◆ **TASK STATEMENT**:
Reproduce the listing word for word, leaving every picture behind.
********************
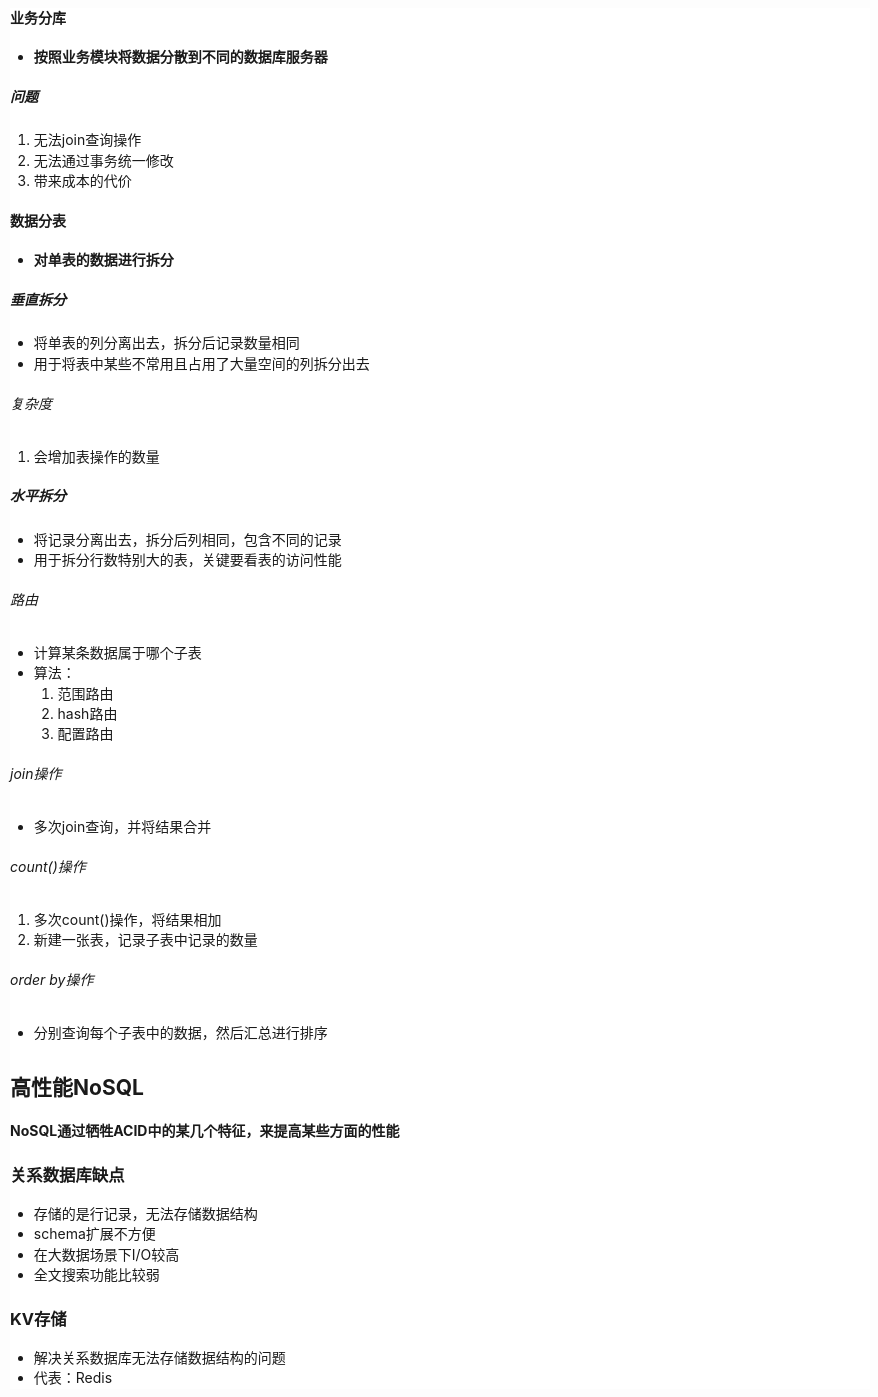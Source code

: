#### 业务分库
* **按照业务模块将数据分散到不同的数据库服务器**

##### 问题
1. 无法join查询操作
2. 无法通过事务统一修改
3. 带来成本的代价


#### 数据分表
* **对单表的数据进行拆分**

##### 垂直拆分
* 将单表的列分离出去，拆分后记录数量相同
* 用于将表中某些不常用且占用了大量空间的列拆分出去

###### 复杂度
1. 会增加表操作的数量


##### 水平拆分
* 将记录分离出去，拆分后列相同，包含不同的记录
* 用于拆分行数特别大的表，关键要看表的访问性能

###### 路由
* 计算某条数据属于哪个子表
* 算法：
    1. 范围路由
    2. hash路由
    3. 配置路由

###### join操作
* 多次join查询，并将结果合并

###### count()操作
1. 多次count()操作，将结果相加
2. 新建一张表，记录子表中记录的数量

###### order by操作
* 分别查询每个子表中的数据，然后汇总进行排序


## 高性能NoSQL

**NoSQL通过牺牲ACID中的某几个特征，来提高某些方面的性能**

### 关系数据库缺点
* 存储的是行记录，无法存储数据结构
* schema扩展不方便
* 在大数据场景下I/O较高
* 全文搜索功能比较弱


### KV存储
* 解决关系数据库无法存储数据结构的问题
* 代表：Redis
********************
◆ **SOLUTION FOR THIS PROBLEM**:
Source code

:#### 业务分库
* **按照业务模块将数据分散到不同的数据库服务器**

##### 问题
1. 无法join查询操作
2. 无法通过事务统一修改
3. 带来成本的代价


#### 数据分表
* **对单表的数据进行拆分**

##### 垂直拆分
* 将单表的列分离出去，拆分后记录数量相同
* 用于将表中某些不常用且占用了大量空间的列拆分出去

###### 复杂度
1. 会增加表操作的数量


##### 水平拆分
* 将记录分离出去，拆分后列相同，包含不同的记录
* 用于拆分行数特别大的表，关键要看表的访问性能

###### 路由
* 计算某条数据属于哪个子表
* 算法：
    1. 范围路由
    2. hash路由
    3. 配置路由

###### join操作
* 多次join查询，并将结果合并

###### count()操作
1. 多次count()操作，将结果相加
2. 新建一张表，记录子表中记录的数量

###### order by操作
* 分别查询每个子表中的数据，然后汇总进行排序


## 高性能NoSQL

**NoSQL通过牺牲ACID中的某几个特征，来提高某些方面的性能**

### 关系数据库缺点
* 存储的是行记录，无法存储数据结构
* schema扩展不方便
* 在大数据场景下I/O较高
* 全文搜索功能比较弱


### KV存储
* 解决关系数据库无法存储数据结构的问题
* 代表：Redis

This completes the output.